Tesla experienced a notable contraction in its annual profitability, with net income falling 46% year-over-year to $3.8 billion, representing the lowest earnings since five years ago before the pandemic. This marked the second consecutive year of significant profits decline for the electric vehicle manufacturer, which has recently lost its standing as the globe's top electric car producer to a Chinese competitor. Adverse impacts on sales from boycott campaigns further compounded these financial results.
Despite these challenges, Tesla has continued to broaden its product portfolio with more affordable vehicle offerings. CEO Elon Musk has reaffirmed his commitment to the company amid external distractions, including his involvement in U.S. politics. Investor confidence appears resilient, with Tesla’s stock appreciating by 9% over the past year.
On the company’s earnings call, Musk emphasized a strategic pivot, instructing the cessation of production for Tesla's older S and X models by the second quarter. This transformation will repurpose a Fremont, California manufacturing facility towards the creation of Optimus robots, signaling a deeper investment into robotics and artificial intelligence technologies.
This change aligns with Tesla's broader vision of an AI-centric operational future, prioritizing innovations such as robotaxi fleets capable of transporting passengers without drivers or even steering wheels, and robots designed for domestic and caregiving tasks like plant watering and elder care. Executing these initiatives entails substantial financial commitments; Tesla announced plans to double capital expenditures this year, targeting $20 billion, amplified by a $2 billion investment in Musk's artificial intelligence venture, xAI — a move that raises potential conflicts of interest given Musk's significant holdings in both companies.
xAI has attracted controversy over issues including controversial content reflecting Musk's personal views and recent incidents involving nonconsensual deepfake images. These factors add a layer of reputational and regulatory risk to Tesla's AI ambitions.
Examining quarterly performance, Tesla's fourth-quarter profit experienced a 61% drop to $840 million, equivalent to earnings of 24 cents per share. When excluding one-time charges, adjusted net income measured 50 cents per share, narrowly surpassing analyst expectations of 45 cents.
Critics point to several headwinds facing Tesla. Industry analyst Sam Abuelsamid described Tesla's product lineup as aging and increasingly uncompetitive amid new model introductions from other manufacturers, compounded by deteriorating brand perception possibly linked to Musk's political involvement, which may have alienated some consumers.

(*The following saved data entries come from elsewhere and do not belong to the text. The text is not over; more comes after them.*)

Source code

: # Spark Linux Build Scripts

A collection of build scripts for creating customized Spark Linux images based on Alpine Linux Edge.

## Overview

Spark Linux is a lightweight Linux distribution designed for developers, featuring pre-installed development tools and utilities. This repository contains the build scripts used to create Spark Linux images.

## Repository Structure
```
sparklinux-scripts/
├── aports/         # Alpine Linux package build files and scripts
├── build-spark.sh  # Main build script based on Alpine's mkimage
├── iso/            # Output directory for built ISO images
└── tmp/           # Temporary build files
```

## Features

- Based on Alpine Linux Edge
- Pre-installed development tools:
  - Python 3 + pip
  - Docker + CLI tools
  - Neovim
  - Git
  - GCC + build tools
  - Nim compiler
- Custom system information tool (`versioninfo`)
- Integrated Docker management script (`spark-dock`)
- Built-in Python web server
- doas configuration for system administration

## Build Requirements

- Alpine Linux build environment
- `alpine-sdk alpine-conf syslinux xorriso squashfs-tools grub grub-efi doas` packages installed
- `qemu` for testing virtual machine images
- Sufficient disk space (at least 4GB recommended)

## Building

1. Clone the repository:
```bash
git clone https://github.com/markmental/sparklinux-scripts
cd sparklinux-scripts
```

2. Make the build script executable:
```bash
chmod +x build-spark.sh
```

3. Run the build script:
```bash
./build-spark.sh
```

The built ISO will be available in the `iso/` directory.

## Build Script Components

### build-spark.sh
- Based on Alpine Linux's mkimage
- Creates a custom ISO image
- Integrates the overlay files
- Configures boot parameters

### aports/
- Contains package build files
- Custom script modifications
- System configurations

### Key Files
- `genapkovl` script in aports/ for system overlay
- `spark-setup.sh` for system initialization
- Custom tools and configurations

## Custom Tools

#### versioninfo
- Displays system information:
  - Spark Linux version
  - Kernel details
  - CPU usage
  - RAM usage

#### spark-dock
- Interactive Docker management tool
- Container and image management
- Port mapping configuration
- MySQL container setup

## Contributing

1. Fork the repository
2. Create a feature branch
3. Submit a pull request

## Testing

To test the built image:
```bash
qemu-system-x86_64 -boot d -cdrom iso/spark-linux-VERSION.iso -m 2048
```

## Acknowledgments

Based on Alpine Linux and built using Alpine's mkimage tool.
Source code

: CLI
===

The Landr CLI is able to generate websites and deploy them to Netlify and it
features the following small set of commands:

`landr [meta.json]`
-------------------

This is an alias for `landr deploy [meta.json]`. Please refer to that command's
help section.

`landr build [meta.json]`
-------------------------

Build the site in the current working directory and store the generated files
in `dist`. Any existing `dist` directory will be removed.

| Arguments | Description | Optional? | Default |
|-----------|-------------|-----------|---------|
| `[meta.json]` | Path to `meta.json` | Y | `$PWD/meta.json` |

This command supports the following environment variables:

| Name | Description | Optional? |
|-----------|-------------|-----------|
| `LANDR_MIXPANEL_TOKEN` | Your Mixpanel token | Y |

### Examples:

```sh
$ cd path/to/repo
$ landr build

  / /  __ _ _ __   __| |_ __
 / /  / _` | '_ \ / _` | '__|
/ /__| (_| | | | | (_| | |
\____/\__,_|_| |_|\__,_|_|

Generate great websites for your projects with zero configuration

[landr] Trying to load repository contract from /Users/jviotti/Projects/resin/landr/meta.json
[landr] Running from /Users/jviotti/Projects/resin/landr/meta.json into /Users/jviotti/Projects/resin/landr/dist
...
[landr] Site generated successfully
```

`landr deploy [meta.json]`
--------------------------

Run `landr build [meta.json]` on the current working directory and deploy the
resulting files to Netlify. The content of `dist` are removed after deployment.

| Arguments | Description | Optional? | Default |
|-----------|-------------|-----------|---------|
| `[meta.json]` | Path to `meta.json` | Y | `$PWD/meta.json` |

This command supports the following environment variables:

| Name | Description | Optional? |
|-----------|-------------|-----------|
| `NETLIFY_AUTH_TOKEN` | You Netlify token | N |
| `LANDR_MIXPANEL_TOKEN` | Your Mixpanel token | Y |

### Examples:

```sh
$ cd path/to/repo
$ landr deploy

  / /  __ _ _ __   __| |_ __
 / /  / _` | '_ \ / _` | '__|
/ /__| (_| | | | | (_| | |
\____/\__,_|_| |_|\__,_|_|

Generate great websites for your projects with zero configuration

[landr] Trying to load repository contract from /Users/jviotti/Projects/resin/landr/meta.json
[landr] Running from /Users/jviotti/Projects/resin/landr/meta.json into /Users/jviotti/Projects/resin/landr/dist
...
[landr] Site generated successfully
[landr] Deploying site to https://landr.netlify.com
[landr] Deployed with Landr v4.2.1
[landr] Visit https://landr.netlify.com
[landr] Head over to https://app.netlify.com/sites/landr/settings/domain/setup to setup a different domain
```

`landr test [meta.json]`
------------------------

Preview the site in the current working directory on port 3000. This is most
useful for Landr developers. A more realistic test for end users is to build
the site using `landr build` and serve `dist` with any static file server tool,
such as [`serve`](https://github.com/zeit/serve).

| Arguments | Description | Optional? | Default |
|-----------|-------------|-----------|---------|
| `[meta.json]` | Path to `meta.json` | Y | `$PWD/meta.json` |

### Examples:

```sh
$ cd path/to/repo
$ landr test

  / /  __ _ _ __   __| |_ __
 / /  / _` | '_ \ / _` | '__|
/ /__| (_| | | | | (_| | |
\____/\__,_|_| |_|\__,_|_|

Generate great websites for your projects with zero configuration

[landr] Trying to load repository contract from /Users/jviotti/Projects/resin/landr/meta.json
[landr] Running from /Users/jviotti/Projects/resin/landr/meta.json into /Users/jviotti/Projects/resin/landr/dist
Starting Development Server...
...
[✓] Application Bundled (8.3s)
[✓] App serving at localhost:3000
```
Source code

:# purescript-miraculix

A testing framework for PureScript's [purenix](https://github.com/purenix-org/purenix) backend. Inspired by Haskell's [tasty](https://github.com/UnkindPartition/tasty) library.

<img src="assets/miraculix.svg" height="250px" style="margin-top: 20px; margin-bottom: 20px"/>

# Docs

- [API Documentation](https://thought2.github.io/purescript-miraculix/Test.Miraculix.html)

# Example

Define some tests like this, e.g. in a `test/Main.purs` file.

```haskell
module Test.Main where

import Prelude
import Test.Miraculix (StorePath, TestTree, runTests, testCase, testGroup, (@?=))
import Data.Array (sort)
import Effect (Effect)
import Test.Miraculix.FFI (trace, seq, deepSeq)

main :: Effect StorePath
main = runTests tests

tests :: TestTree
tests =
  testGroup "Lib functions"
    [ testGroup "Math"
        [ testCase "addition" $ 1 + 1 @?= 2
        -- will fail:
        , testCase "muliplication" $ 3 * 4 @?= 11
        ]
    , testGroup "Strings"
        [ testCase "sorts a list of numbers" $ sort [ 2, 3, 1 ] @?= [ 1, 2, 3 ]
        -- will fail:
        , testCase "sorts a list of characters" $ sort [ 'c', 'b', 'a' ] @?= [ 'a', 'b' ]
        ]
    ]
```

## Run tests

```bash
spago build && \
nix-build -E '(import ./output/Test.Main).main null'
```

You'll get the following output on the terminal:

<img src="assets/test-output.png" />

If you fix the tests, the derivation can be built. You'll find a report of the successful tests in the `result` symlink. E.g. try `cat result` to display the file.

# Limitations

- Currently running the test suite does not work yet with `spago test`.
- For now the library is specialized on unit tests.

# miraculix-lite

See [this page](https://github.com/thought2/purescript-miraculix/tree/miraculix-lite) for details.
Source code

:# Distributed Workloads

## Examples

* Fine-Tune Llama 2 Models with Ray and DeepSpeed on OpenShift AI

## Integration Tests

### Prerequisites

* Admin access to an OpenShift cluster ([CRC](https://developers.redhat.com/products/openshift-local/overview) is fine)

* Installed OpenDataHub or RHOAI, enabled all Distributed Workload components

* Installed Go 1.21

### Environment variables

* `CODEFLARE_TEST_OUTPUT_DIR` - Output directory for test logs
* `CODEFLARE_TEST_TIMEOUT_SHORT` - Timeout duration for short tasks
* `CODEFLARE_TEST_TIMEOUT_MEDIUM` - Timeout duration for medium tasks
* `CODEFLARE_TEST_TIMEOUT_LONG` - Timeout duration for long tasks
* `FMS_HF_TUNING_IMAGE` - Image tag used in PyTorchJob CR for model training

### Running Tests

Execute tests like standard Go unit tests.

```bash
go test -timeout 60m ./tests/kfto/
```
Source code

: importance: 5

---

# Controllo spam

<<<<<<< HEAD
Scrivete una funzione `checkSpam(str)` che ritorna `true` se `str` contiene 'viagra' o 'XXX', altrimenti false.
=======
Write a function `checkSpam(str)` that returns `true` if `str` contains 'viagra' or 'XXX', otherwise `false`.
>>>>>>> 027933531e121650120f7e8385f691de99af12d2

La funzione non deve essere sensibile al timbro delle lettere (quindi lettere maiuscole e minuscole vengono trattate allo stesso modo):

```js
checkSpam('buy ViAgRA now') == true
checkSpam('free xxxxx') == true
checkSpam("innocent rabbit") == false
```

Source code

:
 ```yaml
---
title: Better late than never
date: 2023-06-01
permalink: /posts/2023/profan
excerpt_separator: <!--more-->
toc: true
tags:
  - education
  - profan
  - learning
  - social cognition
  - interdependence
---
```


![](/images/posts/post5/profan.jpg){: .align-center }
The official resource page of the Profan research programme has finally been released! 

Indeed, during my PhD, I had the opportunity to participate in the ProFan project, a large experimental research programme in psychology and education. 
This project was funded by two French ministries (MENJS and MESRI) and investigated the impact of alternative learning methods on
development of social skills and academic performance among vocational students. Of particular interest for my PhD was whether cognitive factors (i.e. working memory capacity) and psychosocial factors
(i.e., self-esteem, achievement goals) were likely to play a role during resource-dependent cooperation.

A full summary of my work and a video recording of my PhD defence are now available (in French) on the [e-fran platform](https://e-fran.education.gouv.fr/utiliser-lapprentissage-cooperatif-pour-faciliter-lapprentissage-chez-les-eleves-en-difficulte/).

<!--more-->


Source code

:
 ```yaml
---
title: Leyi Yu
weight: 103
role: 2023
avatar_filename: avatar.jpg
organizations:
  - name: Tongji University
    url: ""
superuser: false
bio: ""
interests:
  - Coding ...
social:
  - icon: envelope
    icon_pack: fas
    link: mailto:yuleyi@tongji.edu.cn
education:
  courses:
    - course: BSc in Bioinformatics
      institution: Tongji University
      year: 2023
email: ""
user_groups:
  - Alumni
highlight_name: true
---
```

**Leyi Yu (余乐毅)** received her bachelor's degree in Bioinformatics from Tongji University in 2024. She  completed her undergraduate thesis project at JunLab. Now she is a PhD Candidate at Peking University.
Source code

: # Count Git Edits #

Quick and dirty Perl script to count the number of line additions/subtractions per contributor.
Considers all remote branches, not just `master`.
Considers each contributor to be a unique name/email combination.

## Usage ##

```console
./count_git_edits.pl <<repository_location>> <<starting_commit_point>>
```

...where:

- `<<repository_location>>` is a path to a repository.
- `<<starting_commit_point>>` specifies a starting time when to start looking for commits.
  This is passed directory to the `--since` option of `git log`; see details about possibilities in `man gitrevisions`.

However, growth opportunities remain in areas such as Tesla’s energy storage segment. Although small relative to automotive revenues, energy storage generated $3.8 billion last quarter, a 25% increase spurred by demand from new data centers nationwide. Tesla also recorded gross profit margins ascent to 20%, up from 16% the prior year, signaling improved operational efficiency.
Morningstar analyst Seth Goldstein highlighted these profitability improvements as unexpected positives. Additionally, Tesla disclosed plans to launch robotaxi services in Houston, Miami, and five other metropolitan areas within the first half of the year. The company also announced intent to produce the Cybercab, a smaller, two-seat vehicle without traditional controls, in the same timeframe. While ambitious, Musk's history of missing deadlines tempers expectations.
Regulatory and commercial delays have hindered prospects. Tesla initially forecast European approval of its partial self-driving software in the first quarter of the previous year, a milestone yet to be attained. Promised surges in sales mid-year did not materialize as anticipated. Development progress of the robotaxi program has been gradual, a pace Musk attributes to Tesla’s cautious approach to prevent operational failures. Initially, Tesla’s robotaxi vehicles retained onboard human supervisors to intervene if necessary. Recently, Tesla removed these safety drivers in Austin, where the service began operating in June.
Market sentiment among some investors remains optimistic. Wedbush Securities analyst Dan Ives, a noted Tesla bull, projects robotaxi availability in more than 30 cities by year-end, with Tesla capturing a 70% share of the self-driving car market globally within a decade.
Ives and others commend Musk’s return to focusing on Tesla after a hiatus leading a federal cost-cutting initiative. However, concerns persist regarding the potential distraction of Musk’s ambitions to take his rocket company SpaceX public, potentially slated for a mid-year initial public offering. Such an event could divert Musk’s attention from Tesla during a critical phase of its transition.